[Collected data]

++++++++++

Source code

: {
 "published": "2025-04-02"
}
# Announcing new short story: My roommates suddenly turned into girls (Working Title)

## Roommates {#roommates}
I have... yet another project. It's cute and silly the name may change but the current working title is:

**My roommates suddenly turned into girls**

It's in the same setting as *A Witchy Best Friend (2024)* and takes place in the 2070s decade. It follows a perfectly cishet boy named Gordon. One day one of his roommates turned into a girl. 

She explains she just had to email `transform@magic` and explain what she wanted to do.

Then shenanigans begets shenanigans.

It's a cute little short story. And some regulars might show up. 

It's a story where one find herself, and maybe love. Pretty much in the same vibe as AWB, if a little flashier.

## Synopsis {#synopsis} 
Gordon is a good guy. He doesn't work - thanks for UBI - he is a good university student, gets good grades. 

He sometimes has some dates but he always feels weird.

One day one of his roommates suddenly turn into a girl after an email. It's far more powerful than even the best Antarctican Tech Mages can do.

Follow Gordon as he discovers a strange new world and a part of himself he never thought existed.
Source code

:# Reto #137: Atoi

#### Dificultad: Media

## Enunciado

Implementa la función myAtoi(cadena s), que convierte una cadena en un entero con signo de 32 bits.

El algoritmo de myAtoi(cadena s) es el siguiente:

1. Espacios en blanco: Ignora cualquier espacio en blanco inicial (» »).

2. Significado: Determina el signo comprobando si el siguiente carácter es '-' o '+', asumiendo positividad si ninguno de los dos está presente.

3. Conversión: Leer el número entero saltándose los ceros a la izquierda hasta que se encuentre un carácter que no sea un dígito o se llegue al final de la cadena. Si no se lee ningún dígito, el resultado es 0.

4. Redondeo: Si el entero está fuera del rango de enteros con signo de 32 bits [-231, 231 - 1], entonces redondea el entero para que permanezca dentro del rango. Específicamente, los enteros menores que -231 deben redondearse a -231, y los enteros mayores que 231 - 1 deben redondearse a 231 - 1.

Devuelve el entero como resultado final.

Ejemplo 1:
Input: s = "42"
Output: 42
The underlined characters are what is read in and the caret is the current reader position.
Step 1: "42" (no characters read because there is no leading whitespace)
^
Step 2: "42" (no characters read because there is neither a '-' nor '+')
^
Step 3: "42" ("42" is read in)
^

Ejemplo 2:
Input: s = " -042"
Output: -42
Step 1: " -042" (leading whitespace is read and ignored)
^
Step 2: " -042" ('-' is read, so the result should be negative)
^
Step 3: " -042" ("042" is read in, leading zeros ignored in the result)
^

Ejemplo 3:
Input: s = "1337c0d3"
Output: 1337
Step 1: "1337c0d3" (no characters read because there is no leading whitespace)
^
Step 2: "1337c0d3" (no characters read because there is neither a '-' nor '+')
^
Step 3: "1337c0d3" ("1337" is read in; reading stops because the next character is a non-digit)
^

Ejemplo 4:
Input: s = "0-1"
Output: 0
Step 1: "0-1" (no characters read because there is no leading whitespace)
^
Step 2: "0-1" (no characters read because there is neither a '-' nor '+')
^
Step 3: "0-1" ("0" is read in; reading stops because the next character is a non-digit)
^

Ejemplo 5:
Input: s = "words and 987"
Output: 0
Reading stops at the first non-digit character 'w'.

++++++++++

Task prompt:
Among the lines above, find those holding "short" and copy each one.

Answer for this exercise:
# Announcing new short story: My roommates suddenly turned into girls (Working Title)
It's a cute little short story. And some regulars might show up. 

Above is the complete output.